<<<<

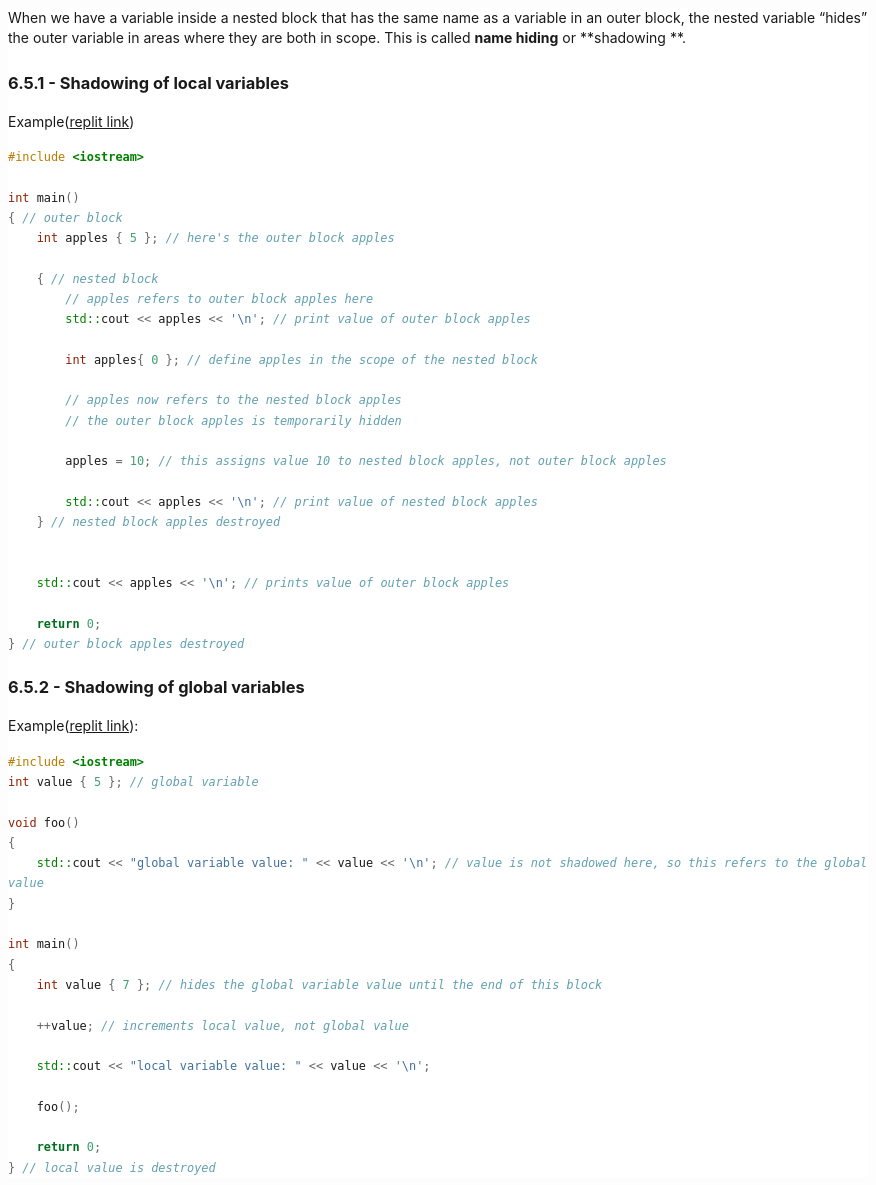 When we have a variable inside a nested block that has the same name as a variable in an outer block, the nested
variable “hides” the outer variable in areas where they are both in scope. This is called **name hiding** or **shadowing
**.

### 6.5.1 - Shadowing of local variables

Example([replit link](https://replit.com/@442584863/name-hiding))

```c++
#include <iostream>

int main()
{ // outer block
    int apples { 5 }; // here's the outer block apples

    { // nested block
        // apples refers to outer block apples here
        std::cout << apples << '\n'; // print value of outer block apples

        int apples{ 0 }; // define apples in the scope of the nested block

        // apples now refers to the nested block apples
        // the outer block apples is temporarily hidden

        apples = 10; // this assigns value 10 to nested block apples, not outer block apples

        std::cout << apples << '\n'; // print value of nested block apples
    } // nested block apples destroyed


    std::cout << apples << '\n'; // prints value of outer block apples

    return 0;
} // outer block apples destroyed
```

### 6.5.2 - Shadowing of global variables

Example([replit link](https://replit.com/@442584863/AppropriateThoroughEntropy)):

```c++
#include <iostream>
int value { 5 }; // global variable

void foo()
{
    std::cout << "global variable value: " << value << '\n'; // value is not shadowed here, so this refers to the global value
}

int main()
{
    int value { 7 }; // hides the global variable value until the end of this block

    ++value; // increments local value, not global value

    std::cout << "local variable value: " << value << '\n';

    foo();

    return 0;
} // local value is destroyed
```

>>>>

● Task to complete
Please print the records above word for word, leaving every image out.

● The completed task
 When we have a variable inside a nested block that has the same name as a variable in an outer block, the nested
variable “hides” the outer variable in areas where they are both in scope. This is called **name hiding** or **shadowing
**.

### 6.5.1 - Shadowing of local variables

Example([replit link](https://replit.com/@442584863/name-hiding))

```c++
#include <iostream>

int main()
{ // outer block
    int apples { 5 }; // here's the outer block apples

    { // nested block
        // apples refers to outer block apples here
        std::cout << apples << '\n'; // print value of outer block apples

        int apples{ 0 }; // define apples in the scope of the nested block

        // apples now refers to the nested block apples
        // the outer block apples is temporarily hidden

        apples = 10; // this assigns value 10 to nested block apples, not outer block apples

        std::cout << apples << '\n'; // print value of nested block apples
    } // nested block apples destroyed


    std::cout << apples << '\n'; // prints value of outer block apples

    return 0;
} // outer block apples destroyed
```

### 6.5.2 - Shadowing of global variables

Example([replit link](https://replit.com/@442584863/AppropriateThoroughEntropy)):

```c++
#include <iostream>
int value { 5 }; // global variable

void foo()
{
    std::cout << "global variable value: " << value << '\n'; // value is not shadowed here, so this refers to the global value
}

int main()
{
    int value { 7 }; // hides the global variable value until the end of this block

    ++value; // increments local value, not global value

    std::cout << "local variable value: " << value << '\n';

    foo();

    return 0;
} // local value is destroyed
```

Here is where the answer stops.